# Cooperage



## CliffR (May 3, 2006)

I have been working (not too successfully) on ideas for developing a router technique for making the barrel staves.
My goal is to be able to produce barrels of speciific size with repeatable accuracy.

Barral staves are tapered and angled along the edges where they join. I believe the taper describes an arc also. This would mean that the stave is widest in the middle with gentle curving tapers running off to each end with the edges angled. 
The result, when assembled, is a rounded, double ended, conical shape tapering to the top and bottom of the barrel. 

The old school method is to do this by hand with draw knives and specialty planes. I 'd like to figure a way to do it with a rounter and jigs. 
So far I'm stumped. The elegant geometry of a barrel stave is defying me. 

Any one ever accomplish this have any resources or info?


----------



## reikimaster (Sep 29, 2005)

I *think*... which is usually my FIRST sign of trouble... that the angle on the side of a stave will be the same even though the stave WIDTH is greater in the middle. The reason I think this is because you have a set number of degrees in a circle. The staves are basically forming a circle. The staves being wider in the middle will give you that barrel shape, but whether you're in the middle of the barrel or close to the top (or bottom) there's still the same number of degrees in a circle. 

I haven't done a barrel myself. So I'm guessing. But this sounds right to me.


----------



## bobj3 (Jan 17, 2006)

Cliff

This is what I would try.
1st make a pattern(s) then make a template out of plywood and use it on the table router to make the staves all the same size. (with a Flush Trim Bit)
Then use a Chamfer Bit on both sides of the stave.(on the table router)
Then use a Round Nose bit on both ends of the stave. in a jig to keep it sq. with the end. (to hold the base and the top in place) a round dado slot on the ends about 1/2" from the ends.
Then use a Bull Nose bit on the side of the top and bottom to forum a socket to hold the staves in place.

Then put the stock in water or steam for a hour or two just b/4 you go to make the barrel.

I have made a buckets this way and it works but I don't use the water/steam because I didn't need to bend the ends in like you will need to do on the barrel.

I would start with the bottom and the put the metal band on to hold the base in place then with a band strap clamp pull the top of the staves in to the top plate then slip the top band on. (with a hammer ) at that point it should 90 % done then slip on the center band.

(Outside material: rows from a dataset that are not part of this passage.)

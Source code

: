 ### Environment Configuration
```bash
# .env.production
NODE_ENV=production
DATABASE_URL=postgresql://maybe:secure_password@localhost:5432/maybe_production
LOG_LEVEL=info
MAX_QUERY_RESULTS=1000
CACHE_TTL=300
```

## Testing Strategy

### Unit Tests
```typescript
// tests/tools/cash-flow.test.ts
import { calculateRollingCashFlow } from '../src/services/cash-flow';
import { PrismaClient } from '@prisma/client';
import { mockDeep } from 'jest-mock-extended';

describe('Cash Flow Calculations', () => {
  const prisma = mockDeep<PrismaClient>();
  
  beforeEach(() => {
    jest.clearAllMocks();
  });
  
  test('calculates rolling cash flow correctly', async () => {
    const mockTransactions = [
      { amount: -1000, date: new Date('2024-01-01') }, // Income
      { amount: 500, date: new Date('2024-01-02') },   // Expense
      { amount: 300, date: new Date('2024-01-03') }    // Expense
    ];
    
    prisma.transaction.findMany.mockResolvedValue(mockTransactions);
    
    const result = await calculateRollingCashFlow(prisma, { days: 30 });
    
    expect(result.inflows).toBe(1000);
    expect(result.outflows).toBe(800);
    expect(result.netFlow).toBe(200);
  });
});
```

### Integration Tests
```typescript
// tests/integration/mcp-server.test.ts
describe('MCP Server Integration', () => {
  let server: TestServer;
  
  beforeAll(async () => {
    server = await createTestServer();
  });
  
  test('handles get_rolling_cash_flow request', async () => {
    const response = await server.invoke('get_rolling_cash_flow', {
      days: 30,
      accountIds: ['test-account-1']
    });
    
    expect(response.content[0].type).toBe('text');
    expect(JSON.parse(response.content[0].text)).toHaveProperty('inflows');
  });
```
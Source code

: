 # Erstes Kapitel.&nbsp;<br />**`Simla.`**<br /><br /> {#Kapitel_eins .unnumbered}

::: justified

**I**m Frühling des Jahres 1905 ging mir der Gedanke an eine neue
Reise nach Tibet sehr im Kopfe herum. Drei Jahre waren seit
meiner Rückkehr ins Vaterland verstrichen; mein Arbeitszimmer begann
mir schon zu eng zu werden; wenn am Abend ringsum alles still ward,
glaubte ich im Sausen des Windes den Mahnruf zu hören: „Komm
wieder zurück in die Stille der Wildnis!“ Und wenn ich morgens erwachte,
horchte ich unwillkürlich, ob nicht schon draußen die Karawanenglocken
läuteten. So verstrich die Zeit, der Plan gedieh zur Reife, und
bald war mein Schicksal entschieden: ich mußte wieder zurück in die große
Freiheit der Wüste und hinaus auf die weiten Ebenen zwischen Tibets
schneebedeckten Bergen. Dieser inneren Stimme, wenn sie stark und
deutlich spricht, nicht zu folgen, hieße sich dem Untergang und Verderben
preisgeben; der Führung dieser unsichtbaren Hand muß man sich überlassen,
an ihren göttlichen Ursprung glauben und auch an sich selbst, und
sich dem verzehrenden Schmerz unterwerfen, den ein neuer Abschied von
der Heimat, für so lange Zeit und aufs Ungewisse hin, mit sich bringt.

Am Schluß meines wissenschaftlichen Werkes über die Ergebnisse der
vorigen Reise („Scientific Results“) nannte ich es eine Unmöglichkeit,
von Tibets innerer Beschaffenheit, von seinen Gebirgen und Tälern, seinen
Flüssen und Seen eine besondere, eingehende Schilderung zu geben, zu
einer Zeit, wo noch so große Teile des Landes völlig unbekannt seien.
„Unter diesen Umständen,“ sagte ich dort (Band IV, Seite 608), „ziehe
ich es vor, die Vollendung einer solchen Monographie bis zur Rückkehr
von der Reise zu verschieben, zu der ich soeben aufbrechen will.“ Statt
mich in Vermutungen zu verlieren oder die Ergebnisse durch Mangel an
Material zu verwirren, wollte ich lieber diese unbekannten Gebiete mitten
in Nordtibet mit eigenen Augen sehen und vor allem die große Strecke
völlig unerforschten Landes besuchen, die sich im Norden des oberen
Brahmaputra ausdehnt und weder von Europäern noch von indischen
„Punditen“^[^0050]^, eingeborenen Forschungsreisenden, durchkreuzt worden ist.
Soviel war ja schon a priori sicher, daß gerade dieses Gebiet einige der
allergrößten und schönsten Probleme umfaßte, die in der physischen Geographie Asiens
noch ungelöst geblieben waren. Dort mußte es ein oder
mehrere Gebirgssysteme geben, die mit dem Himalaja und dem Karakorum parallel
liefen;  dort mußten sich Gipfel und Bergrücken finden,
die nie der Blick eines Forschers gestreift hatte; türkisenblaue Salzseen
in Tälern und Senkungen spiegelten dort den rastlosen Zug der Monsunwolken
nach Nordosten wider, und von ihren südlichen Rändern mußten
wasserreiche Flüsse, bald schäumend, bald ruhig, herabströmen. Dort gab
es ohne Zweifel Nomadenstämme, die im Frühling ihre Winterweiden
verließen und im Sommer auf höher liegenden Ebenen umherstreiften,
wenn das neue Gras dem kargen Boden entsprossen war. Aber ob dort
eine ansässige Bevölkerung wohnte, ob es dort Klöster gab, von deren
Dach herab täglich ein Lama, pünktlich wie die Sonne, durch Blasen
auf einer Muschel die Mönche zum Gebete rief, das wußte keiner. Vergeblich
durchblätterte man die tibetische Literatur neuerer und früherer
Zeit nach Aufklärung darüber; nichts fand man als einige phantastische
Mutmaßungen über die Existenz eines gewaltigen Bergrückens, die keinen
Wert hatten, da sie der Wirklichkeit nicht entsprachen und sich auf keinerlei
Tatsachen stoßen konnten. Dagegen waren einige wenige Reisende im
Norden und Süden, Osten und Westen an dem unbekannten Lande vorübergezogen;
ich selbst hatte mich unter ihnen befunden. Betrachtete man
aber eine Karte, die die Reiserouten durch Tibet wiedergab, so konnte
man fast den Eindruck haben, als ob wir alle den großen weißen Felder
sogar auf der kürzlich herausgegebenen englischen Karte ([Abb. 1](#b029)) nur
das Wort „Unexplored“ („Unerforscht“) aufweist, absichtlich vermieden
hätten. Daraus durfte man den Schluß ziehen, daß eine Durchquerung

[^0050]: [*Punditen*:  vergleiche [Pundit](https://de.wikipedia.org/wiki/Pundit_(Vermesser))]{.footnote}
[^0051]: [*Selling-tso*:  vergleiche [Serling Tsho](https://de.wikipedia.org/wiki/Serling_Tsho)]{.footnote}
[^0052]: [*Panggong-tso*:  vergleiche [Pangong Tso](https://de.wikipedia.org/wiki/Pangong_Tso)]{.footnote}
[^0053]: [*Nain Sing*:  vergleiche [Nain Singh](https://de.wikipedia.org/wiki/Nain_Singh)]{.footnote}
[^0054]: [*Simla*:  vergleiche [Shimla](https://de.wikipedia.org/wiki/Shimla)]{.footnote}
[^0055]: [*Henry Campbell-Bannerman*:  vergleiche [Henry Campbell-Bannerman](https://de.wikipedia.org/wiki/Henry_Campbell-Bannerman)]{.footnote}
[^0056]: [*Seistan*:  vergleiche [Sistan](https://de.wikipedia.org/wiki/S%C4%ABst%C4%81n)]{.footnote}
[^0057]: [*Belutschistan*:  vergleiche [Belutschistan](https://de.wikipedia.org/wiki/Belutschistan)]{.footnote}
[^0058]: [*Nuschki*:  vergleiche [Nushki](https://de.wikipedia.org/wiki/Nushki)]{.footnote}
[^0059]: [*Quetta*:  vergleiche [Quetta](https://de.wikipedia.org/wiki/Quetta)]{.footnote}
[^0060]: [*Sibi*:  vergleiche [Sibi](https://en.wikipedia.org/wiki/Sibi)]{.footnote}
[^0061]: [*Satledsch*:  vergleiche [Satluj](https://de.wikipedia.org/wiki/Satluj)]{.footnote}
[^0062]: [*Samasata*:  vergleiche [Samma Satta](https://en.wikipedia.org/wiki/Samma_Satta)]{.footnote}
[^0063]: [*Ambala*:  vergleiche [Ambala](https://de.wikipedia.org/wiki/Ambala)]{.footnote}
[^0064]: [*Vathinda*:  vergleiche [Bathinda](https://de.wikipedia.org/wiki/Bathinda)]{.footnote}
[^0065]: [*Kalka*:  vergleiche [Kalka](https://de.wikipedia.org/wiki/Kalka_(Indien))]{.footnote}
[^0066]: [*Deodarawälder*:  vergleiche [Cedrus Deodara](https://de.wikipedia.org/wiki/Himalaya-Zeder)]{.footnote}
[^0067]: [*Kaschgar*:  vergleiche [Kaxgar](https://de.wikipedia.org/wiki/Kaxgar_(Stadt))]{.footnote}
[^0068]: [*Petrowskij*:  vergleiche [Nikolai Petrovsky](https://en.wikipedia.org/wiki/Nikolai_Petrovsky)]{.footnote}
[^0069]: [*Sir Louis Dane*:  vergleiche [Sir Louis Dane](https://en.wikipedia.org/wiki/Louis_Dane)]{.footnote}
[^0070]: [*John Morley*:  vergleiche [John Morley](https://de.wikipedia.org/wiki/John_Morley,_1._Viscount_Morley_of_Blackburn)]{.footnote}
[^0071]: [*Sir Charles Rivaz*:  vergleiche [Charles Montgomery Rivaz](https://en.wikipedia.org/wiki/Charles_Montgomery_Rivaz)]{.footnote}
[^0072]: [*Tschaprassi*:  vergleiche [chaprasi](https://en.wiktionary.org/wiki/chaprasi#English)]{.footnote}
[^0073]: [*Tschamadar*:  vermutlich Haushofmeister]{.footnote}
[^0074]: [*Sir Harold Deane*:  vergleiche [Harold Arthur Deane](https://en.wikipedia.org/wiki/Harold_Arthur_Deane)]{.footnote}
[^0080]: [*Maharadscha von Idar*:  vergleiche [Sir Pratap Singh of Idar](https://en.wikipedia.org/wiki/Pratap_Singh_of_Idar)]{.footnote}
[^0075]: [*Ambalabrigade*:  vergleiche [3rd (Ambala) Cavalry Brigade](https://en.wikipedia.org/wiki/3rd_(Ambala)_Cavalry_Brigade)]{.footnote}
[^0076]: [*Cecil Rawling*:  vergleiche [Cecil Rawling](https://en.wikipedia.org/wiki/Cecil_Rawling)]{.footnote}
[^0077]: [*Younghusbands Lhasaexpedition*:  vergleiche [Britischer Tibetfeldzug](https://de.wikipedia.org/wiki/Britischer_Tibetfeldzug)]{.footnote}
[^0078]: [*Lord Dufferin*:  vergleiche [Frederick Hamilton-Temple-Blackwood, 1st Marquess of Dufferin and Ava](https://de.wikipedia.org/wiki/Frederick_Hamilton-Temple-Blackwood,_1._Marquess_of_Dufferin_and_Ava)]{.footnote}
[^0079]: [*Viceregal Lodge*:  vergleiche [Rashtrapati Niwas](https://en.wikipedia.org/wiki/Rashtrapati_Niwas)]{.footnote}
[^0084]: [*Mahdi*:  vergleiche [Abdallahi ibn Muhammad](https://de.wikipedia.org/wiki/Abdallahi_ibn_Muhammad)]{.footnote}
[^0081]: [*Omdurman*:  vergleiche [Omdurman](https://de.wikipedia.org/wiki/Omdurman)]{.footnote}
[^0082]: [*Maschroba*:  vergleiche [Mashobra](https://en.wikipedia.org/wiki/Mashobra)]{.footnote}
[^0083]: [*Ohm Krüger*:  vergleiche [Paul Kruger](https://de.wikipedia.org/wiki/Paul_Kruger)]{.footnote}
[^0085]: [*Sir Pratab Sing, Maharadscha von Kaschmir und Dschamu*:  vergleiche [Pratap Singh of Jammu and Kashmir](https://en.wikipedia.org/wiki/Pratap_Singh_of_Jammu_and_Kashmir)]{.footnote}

Hope this helps,Please post a picture or two when you get done with them.

http://www.sommerfeldtools.com for the bits, this is just one of many on the net.

Bj


----------



## Mike (Nov 22, 2004)

The only way you will get the accuracy you need is using a template. You will also need somebody to design the stave using Catia or a similar program. This should give you a consistant outside shape. One edge of the stave is straight and has no bevel. The other edge is beveled and has the eliptical curve allowing the barrel shape. You will still need to cup out the inside of the stave free hand, as well as shape the outside of the stave; unless you are planning on doing this with a CNC set up. Cupping the inside is a variation on the process used for making eyeglass lenses which is often done using a custom Bosch router motor and a ball shaped cutter. Unless you are a retired engineer/programmer looking for a project this would be cost prohibitive. Professor Roy Underhill had an excellent episode about barrel making on "The Woodwrights Shop" which airs on PBS. I believe the cooper that made the presentation was from Colonial Williamsburg, VA. You might be able to get a copy of that show on VHS tape.


----------



## reible (Sep 10, 2004)

http://www.kentuckybarrels.com/barrelstaves.html

It will give you some idea what to do with the ones that don't turn out.....

Ed


----------



## bobj3 (Jan 17, 2006)

Great link(s) Ed

One mans Junk another mans Treasury , I'm always astonish and amaze what people
can come up with 
Some people just see a old barrel and some see a beautiful chair made from the old junk barrel.

Bj


----------



## reible (Sep 10, 2004)

bobj3 said:


> Great link(s) Ed
> 
> One mans Junk another mans Treasury , I'm always astonish and amaze what people
> can come up with
> Some people just see a old barrel and some see a beautiful chair made from the old junk barrel.





bobj3 said:


> Bj


 I have my eye on stealing a few ideas from them and give them my twist... 

Ed


----------



## steveo (Sep 10, 2004)

I think you should wander down to KY and pick up a barrel or two (full of course), we'll get a hundred or so members of this forum together an help you empty it, and then you can have the empty barrel !!!!!!
steveo


----------



## CliffR (May 3, 2006)

I like the idea of getting a barrel or two to empty. I vote for a barrel of Bookers and another of Basil Hayden. Who is chipping in? 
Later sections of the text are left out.